**WORK TASK:** Start at the first line below and write out everything verbatim except the pictures.

-- SUPPLIED ENTRIES follows --

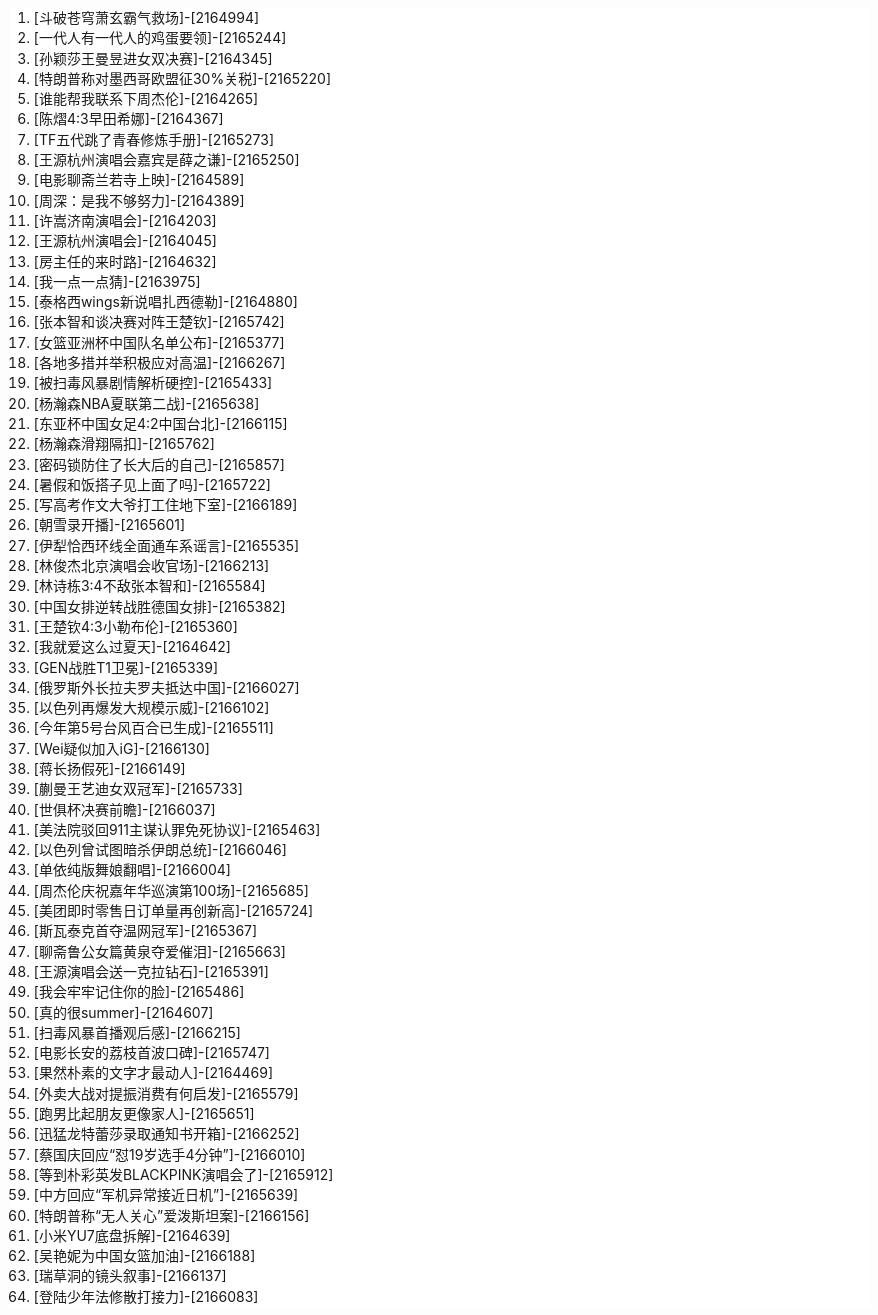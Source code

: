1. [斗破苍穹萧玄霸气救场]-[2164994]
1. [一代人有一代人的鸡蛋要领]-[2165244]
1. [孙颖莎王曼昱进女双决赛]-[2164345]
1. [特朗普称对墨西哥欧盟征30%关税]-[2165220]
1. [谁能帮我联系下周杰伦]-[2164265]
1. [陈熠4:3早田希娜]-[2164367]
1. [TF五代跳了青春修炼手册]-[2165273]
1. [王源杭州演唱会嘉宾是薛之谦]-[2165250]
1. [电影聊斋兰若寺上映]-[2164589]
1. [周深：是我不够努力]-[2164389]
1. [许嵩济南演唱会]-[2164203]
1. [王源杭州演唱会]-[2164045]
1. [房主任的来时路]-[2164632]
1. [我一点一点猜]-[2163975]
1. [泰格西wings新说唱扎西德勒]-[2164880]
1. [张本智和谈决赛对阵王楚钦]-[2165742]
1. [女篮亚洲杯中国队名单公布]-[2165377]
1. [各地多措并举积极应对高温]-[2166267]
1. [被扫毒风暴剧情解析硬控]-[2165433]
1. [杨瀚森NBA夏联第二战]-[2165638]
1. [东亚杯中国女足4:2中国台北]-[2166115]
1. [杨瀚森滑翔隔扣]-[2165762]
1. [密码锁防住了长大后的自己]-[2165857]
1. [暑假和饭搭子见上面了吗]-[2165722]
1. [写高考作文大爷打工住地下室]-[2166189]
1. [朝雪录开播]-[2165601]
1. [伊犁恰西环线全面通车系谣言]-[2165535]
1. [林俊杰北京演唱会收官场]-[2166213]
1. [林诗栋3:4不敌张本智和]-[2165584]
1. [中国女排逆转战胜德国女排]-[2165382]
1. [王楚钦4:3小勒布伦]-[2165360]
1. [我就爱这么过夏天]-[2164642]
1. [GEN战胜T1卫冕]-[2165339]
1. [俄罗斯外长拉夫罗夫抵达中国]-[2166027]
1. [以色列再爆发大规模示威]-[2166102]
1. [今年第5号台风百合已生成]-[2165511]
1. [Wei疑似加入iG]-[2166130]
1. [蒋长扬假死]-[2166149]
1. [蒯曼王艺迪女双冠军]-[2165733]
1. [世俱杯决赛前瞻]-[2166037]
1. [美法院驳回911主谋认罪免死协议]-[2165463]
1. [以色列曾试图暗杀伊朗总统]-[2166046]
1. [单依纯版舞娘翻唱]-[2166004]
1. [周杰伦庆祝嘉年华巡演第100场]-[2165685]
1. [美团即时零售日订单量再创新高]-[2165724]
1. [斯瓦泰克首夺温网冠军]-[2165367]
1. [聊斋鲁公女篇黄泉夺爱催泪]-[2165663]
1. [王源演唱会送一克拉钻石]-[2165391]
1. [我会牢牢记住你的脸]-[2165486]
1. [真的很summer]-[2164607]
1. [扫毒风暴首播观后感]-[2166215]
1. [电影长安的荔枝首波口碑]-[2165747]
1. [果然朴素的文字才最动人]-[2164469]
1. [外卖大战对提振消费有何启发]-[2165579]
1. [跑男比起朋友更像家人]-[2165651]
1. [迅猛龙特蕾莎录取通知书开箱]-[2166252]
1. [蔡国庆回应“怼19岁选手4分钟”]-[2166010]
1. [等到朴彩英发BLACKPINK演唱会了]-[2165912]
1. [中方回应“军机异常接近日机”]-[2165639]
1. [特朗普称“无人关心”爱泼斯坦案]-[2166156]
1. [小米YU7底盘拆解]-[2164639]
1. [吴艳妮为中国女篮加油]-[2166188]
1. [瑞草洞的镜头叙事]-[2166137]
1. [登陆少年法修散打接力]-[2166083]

-- SUPPLIED ENTRIES concluded --

**THE ANSWER:**
Source code

:1. [斗破苍穹萧玄霸气救场]-[2164994]
1. [一代人有一代人的鸡蛋要领]-[2165244]
1. [孙颖莎王曼昱进女双决赛]-[2164345]
1. [特朗普称对墨西哥欧盟征30%关税]-[2165220]
1. [谁能帮我联系下周杰伦]-[2164265]
1. [陈熠4:3早田希娜]-[2164367]
1. [TF五代跳了青春修炼手册]-[2165273]
1. [王源杭州演唱会嘉宾是薛之谦]-[2165250]
1. [电影聊斋兰若寺上映]-[2164589]
1. [周深：是我不够努力]-[2164389]
1. [许嵩济南演唱会]-[2164203]
1. [王源杭州演唱会]-[2164045]
1. [房主任的来时路]-[2164632]
1. [我一点一点猜]-[2163975]
1. [泰格西wings新说唱扎西德勒]-[2164880]
1. [张本智和谈决赛对阵王楚钦]-[2165742]
1. [女篮亚洲杯中国队名单公布]-[2165377]
1. [各地多措并举积极应对高温]-[2166267]
1. [被扫毒风暴剧情解析硬控]-[2165433]
1. [杨瀚森NBA夏联第二战]-[2165638]
1. [东亚杯中国女足4:2中国台北]-[2166115]
1. [杨瀚森滑翔隔扣]-[2165762]
1. [密码锁防住了长大后的自己]-[2165857]
1. [暑假和饭搭子见上面了吗]-[2165722]
1. [写高考作文大爷打工住地下室]-[2166189]
1. [朝雪录开播]-[2165601]
1. [伊犁恰西环线全面通车系谣言]-[2165535]
1. [林俊杰北京演唱会收官场]-[2166213]
1. [林诗栋3:4不敌张本智和]-[2165584]
1. [中国女排逆转战胜德国女排]-[2165382]
1. [王楚钦4:3小勒布伦]-[2165360]
1. [我就爱这么过夏天]-[2164642]
1. [GEN战胜T1卫冕]-[2165339]
1. [俄罗斯外长拉夫罗夫抵达中国]-[2166027]
1. [以色列再爆发大规模示威]-[2166102]
1. [今年第5号台风百合已生成]-[2165511]
1. [Wei疑似加入iG]-[2166130]
1. [蒋长扬假死]-[2166149]
1. [蒯曼王艺迪女双冠军]-[2165733]
1. [世俱杯决赛前瞻]-[2166037]
1. [美法院驳回911主谋认罪免死协议]-[2165463]
1. [以色列曾试图暗杀伊朗总统]-[2166046]
1. [单依纯版舞娘翻唱]-[2166004]
1. [周杰伦庆祝嘉年华巡演第100场]-[2165685]
1. [美团即时零售日订单量再创新高]-[2165724]
1. [斯瓦泰克首夺温网冠军]-[2165367]
1. [聊斋鲁公女篇黄泉夺爱催泪]-[2165663]
1. [王源演唱会送一克拉钻石]-[2165391]
1. [我会牢牢记住你的脸]-[2165486]
1. [真的很summer]-[2164607]
1. [扫毒风暴首播观后感]-[2166215]
1. [电影长安的荔枝首波口碑]-[2165747]
1. [果然朴素的文字才最动人]-[2164469]
1. [外卖大战对提振消费有何启发]-[2165579]
1. [跑男比起朋友更像家人]-[2165651]
1. [迅猛龙特蕾莎录取通知书开箱]-[2166252]
1. [蔡国庆回应“怼19岁选手4分钟”]-[2166010]
1. [等到朴彩英发BLACKPINK演唱会了]-[2165912]
1. [中方回应“军机异常接近日机”]-[2165639]
1. [特朗普称“无人关心”爱泼斯坦案]-[2166156]
1. [小米YU7底盘拆解]-[2164639]
1. [吴艳妮为中国女篮加油]-[2166188]
1. [瑞草洞的镜头叙事]-[2166137]
1. [登陆少年法修散打接力]-[2166083]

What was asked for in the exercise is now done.